Tea tree oil, also known as melaleuca oil, is an essential oil with a fresh camphoraceous odor and a colour that ranges from pale yellow to nearly colourless and clear. It is derived from the leaves of the tea tree, Melaleuca alternifolia, native to southeast Queensland and the northeast coast of New South Wales, Australia. The oil comprises many constituent chemicals and its composition changes if it is exposed to air and oxidizes.

Commercial use of tea tree oil began in the 1920s, pioneered by the entrepreneur Arthur Penfold.  the global tea tree oil market was valued at US$39 million.

As a traditional medicine, it is typically used as a topical medication in low concentrations for the treatment of skin conditions, but there is little evidence of efficacy. Tea tree oil is claimed as useful for treating dandruff, acne, lice, herpes, insect bites, scabies, and skin fungal or bacterial infections. However, there is not enough evidence to support any of these claims due to the limited amount of research conducted on the topic. Tea tree oil is neither a patented product nor an approved drug in the United States, although it is approved as a complementary medicine for aromatherapy in Australia. It is poisonous if consumed by mouth, and unsafe to use on children.

Uses
Tea tree oil has been used as a traditional herbal medicine in the belief it treats acne, nail fungus, or athlete's foot, with little evidence to support these uses. A 2015 Cochrane systematic review for acne complementary therapies, found a low-quality single trial showed benefit compared to placebo.
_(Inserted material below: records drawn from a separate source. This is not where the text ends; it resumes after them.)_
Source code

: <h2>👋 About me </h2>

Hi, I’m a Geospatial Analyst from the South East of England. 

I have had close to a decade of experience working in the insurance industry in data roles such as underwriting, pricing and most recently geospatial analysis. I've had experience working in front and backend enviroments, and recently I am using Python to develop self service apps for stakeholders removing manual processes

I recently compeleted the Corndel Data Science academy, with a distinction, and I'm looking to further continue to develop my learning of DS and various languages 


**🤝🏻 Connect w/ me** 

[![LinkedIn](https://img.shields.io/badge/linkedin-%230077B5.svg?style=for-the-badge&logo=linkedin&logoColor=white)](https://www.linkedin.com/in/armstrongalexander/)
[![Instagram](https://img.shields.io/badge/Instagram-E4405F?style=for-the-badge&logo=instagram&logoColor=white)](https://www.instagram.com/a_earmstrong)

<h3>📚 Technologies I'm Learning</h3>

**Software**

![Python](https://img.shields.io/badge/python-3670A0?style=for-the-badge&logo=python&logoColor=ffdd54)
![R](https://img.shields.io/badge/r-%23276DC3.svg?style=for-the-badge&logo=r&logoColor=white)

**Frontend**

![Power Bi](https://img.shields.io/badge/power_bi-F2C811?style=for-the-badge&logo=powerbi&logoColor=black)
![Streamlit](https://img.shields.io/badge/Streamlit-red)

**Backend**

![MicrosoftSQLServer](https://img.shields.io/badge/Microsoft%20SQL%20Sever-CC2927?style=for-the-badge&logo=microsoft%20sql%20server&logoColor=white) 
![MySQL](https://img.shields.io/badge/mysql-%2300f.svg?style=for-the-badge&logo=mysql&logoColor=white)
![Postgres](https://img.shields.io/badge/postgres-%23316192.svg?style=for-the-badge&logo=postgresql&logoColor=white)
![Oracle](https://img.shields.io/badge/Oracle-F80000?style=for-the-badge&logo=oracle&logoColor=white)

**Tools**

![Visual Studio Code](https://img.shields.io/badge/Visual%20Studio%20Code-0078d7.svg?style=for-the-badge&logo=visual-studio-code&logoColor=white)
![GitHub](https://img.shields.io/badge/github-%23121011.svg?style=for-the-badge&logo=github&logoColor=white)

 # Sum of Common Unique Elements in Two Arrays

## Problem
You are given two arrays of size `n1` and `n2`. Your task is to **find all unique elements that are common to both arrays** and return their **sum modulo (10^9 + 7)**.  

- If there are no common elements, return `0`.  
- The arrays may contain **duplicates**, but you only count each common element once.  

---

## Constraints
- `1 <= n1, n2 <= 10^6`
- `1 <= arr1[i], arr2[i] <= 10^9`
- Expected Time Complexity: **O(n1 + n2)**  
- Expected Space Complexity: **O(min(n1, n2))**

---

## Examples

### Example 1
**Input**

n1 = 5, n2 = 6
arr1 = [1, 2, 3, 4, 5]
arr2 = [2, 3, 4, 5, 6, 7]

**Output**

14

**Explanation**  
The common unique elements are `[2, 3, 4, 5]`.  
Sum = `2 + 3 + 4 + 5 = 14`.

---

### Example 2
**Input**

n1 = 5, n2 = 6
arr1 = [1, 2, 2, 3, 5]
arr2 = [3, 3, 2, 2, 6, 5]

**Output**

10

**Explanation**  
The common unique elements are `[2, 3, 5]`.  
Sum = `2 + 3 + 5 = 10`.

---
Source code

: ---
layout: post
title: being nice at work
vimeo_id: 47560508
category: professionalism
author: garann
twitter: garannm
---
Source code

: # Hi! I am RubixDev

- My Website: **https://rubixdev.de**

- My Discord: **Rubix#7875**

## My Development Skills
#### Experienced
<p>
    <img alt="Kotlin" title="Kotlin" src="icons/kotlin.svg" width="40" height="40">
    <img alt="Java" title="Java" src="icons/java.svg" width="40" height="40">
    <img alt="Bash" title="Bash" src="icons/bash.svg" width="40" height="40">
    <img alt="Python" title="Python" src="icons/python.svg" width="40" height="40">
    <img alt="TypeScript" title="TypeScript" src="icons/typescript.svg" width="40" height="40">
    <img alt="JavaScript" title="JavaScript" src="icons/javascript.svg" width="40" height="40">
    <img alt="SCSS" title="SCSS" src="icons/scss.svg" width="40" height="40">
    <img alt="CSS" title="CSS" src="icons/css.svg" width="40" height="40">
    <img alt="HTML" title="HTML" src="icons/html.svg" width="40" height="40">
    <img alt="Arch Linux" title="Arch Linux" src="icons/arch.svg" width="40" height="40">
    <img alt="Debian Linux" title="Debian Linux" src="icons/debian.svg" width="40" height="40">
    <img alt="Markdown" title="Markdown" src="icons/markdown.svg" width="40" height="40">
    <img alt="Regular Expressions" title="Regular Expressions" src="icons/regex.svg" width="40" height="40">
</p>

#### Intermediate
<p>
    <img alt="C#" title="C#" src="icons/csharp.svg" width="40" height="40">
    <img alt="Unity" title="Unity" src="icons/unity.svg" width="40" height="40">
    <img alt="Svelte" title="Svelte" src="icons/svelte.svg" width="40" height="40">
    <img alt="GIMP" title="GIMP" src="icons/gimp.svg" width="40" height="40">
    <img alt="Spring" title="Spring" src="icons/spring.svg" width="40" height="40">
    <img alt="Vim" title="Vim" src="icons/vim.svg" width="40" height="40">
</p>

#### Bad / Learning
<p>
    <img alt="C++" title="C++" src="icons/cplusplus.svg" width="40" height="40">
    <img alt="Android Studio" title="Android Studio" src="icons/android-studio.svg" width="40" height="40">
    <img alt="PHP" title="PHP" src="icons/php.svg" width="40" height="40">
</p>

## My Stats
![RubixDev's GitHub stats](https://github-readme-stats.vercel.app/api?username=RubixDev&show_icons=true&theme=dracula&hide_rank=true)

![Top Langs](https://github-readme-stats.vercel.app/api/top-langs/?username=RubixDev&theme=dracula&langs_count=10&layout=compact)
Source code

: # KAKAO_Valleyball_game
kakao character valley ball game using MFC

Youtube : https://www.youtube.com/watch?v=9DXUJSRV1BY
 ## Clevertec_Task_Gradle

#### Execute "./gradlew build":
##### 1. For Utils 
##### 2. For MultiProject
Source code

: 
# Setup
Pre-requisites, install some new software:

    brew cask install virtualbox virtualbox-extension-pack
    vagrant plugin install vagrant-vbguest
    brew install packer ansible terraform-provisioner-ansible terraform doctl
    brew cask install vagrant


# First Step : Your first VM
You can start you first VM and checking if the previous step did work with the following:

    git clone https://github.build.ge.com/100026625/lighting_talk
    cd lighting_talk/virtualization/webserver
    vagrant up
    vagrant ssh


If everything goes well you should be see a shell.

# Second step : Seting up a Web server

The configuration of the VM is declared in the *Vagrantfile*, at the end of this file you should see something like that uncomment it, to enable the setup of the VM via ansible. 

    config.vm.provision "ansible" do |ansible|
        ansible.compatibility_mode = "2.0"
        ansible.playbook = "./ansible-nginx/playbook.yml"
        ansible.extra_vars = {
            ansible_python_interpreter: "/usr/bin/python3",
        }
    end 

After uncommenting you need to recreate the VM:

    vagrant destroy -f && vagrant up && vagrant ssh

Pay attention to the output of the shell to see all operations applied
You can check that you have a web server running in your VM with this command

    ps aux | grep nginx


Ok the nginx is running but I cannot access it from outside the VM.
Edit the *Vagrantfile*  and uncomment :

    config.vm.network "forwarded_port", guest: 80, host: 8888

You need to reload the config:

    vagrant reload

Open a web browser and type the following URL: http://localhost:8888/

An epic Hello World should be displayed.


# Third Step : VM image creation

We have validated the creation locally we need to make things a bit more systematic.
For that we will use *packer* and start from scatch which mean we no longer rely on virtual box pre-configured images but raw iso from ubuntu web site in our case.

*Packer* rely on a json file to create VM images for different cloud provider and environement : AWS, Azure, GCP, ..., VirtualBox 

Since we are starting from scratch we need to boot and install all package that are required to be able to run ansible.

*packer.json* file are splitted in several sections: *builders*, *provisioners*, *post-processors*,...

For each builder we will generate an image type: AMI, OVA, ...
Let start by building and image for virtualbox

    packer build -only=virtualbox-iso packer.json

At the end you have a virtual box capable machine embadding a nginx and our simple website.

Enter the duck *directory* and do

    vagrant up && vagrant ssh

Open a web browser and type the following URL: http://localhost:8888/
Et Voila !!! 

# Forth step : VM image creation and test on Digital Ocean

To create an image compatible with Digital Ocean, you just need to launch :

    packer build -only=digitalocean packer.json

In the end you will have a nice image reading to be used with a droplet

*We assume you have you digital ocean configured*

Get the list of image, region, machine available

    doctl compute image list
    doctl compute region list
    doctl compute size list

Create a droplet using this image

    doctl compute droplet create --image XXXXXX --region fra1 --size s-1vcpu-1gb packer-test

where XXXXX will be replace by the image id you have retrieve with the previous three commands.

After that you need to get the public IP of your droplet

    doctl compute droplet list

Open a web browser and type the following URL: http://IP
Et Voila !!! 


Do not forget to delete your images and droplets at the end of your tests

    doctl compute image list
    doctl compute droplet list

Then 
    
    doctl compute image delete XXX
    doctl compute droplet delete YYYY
According to the Committee on Herbal Medicinal Products (CHMP) of the European Medicines Agency, traditional usage suggests that tea tree oil is a plausible treatment for "small superficial wounds, insect bites and small boils", that it may help reduce itching in minor cases of athlete's foot, and help with mild inflammation of the mouth lining. The CHMP say tea tree oil products should not be used on people under 12 years of age.

Tea tree oil is not recommended for treating nail fungus as it is not effective. It is not recommended for treating head lice in children because its effectiveness and safety has not been established and it could cause skin irritation or allergic reactions. There is no good evidence tea tree oil is an effective treatment for demodex mite infestations.

Toxicity 
Tea tree oil is highly toxic when ingested. It may cause drowsiness, confusion, hallucinations, coma, unsteadiness, weakness, vomiting, diarrhea, nausea, blood cell abnormalities, and severe rashes. It should be kept away from pets and children. Tea tree oil should not be used in or around the mouth.

Application of tea tree oil to the skin can cause an allergic reaction. The potential for causing an allergic reaction increases as the oil ages and its chemical composition changes. Adverse effects include skin irritation, allergic contact dermatitis, systemic contact dermatitis, linear immunoglobulin A disease, erythema multiforme-like reactions, and systemic hypersensitivity reactions. Allergic reactions may be due to the various oxidation products that are formed by exposure of the oil to light and air. Consequently, oxidized tea tree oil should not be used.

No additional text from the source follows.